2017 is the 75th anniversary of Ohio State's first national championship season. To honor the achievement, this series will post articles from the Columbus Citizen Journal on the day they ran in 1942.

The Citizen Journal used the first two pages of the sports section to give recaps of the contest against Indiana. Below are highlights from the articles. 

More Innards

"Our boys have more innards than a pirate. When a team comes from behind twice to win it has what it takes," said Ohio State's Coach Paul Brown in his after-the-game press huddle.

"That was one of the best contests I've ever seen," happily continued the Ohio State mentor. "Indiana made long gains individually; we did ti by the old fashioned method:---beat your brains out with just a little hinkle-dinkle added here and there."

I understand beating the brains out (a little hard to read with the state of football today), but have no idea what the hell "hinkle-dinkle" is. My guess is that it's a reference to trick or misdirection plays.

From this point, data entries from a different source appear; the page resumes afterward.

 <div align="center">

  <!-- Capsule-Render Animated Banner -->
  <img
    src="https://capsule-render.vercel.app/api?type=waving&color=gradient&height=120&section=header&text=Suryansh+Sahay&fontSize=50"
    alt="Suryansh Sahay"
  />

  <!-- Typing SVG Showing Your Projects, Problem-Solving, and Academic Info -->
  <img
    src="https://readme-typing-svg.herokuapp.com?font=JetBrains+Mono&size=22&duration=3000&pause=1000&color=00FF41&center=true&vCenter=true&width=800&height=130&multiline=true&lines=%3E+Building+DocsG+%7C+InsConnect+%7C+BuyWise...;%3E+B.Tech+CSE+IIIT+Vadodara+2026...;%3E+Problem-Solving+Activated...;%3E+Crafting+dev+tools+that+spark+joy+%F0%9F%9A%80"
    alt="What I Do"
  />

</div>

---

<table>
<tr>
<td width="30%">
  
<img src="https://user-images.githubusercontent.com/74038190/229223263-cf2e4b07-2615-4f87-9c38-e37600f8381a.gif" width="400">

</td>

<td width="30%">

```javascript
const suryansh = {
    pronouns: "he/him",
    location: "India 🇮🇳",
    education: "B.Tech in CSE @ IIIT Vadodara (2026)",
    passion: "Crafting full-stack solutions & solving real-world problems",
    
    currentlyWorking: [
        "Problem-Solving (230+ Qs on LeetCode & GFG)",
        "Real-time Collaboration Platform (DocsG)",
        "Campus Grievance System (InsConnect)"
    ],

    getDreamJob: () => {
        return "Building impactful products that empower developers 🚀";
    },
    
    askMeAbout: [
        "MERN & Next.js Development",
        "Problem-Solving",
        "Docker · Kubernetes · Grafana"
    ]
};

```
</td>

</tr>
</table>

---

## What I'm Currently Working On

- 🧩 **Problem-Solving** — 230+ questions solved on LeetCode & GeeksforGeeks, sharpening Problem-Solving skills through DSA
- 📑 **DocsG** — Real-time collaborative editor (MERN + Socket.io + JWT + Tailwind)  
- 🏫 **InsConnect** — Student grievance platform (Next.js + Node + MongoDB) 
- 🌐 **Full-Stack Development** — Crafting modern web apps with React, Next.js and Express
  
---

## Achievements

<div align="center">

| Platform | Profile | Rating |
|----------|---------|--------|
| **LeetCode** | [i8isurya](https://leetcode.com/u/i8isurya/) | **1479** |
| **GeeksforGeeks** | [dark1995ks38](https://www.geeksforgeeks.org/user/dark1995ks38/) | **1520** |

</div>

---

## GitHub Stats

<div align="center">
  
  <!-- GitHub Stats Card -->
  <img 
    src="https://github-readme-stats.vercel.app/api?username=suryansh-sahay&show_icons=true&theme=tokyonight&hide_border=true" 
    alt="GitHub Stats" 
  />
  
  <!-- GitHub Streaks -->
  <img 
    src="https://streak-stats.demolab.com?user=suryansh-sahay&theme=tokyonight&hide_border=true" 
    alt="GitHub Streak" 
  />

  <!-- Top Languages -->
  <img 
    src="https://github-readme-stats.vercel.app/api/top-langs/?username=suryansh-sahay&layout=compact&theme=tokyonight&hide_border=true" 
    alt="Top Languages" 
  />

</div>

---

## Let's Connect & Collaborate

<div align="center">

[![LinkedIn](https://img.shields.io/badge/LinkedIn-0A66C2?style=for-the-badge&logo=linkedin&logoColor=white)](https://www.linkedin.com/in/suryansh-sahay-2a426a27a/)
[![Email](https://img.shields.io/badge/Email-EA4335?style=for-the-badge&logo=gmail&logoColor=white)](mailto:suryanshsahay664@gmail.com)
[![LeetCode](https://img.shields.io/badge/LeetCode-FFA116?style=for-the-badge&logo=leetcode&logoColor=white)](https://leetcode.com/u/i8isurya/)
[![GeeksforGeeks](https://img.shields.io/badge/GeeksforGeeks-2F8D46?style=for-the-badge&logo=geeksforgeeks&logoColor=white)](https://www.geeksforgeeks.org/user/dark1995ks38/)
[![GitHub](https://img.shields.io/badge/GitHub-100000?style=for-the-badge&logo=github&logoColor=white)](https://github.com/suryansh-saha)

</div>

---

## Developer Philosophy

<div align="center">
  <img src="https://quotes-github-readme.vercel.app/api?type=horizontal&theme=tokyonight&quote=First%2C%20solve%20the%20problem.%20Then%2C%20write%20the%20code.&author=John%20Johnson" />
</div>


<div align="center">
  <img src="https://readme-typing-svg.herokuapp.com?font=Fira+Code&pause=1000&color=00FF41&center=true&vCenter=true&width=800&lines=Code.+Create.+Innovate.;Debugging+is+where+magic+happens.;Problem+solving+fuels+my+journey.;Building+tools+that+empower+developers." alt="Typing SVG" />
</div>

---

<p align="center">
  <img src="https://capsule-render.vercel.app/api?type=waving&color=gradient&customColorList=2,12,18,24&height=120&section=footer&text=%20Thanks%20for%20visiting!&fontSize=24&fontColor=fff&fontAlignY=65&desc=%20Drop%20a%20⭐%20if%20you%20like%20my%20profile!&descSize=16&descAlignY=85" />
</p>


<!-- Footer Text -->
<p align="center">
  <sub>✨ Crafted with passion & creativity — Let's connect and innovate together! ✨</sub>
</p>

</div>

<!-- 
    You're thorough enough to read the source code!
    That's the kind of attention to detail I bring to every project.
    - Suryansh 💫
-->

Coach Brown was high in praise of the Hoosiers. "I wouldn't have been ashamed of getting a beating from a team like that. In some ways, we were lucky to win. Frankly, the boys did better than I had expected they would

"Gene Fekete takes a back seat to no back on that football field," Brown continued as he discussed several individual players. Others who received verbal pat on the back from the head man were Bob Shaw, Tommy James, Les Horvath, Bill Willis and Charley Csuri.

After two games, Fekete was receiving a lot of ink. In the next article, you will read more about Bill Willis' and Charley Csuri's game against Indiana. 

But I felt that we had a 'team day,'" he quickly added. It was a team playing together instead of individual work that put us over."

He added that he thought Ohio State got a couple of breaks when Indiana dropped the ball in midfield and Ohio recovered. "But those were just the breaks of the game."

Isn't it nice that we live in a time that playing against Indiana doesn't scare the faint of heart and that it doesn't take a spectacular second half to put the Hoosiers away? Williams then gives some insight on the moods in the locker rooms after the game.

Both dressing-rooms were comparatively quiet. All of the players were hot and tired and their only thoughts were of cool and refreshing showers. 

Although both team were exhausted, it was apparent that Brown's strict conditioning schedule again paid off in touchdowns in the game's final minutes. The Buckeyes were tired out but the Hoosiers were beat down.

Who knew? Paul Brown was the original Mickey Marotti.

Bob Shaw was the only Buckeye injured. He has a charley-horse, and it is not known yet how serious it is.

The Indiana players were not only weary, but seemed depressed and disgusted. They had wanted to win; they had had reason to twice believe that they would.

Hillenbrand, their touted "back of the year", was obviously in low spirits. As he walked off the field, several Ohio State players shook his hand, but he was a very disappointed boy.

I'm only speculating, but I think the use of charley-horse was used to describe a hamstring injury. 

As they mopped their collective brows, both coaches and players joined with the fans in the capsule consensus: it had been quite a ball game.

In discussing individual plays, Brown explained that Hillenbrand's long touchdown run was successful because "one of our guys got trapped." I won't tell you who he was, because I don't want to see his name in the papers. He just stuck his nose out a little too far and---bang."---Hillenbrand was through him and off for the goal line. Their other long touchdown run was supposed to be an end-around play. Two or three of our boys hit him but they bounced off---he must have had tough thighs," the coach smiled wryly.

The Buckeye boss gave the traditional compliments to his opposition, but the tone in his voice indicated he really meant it.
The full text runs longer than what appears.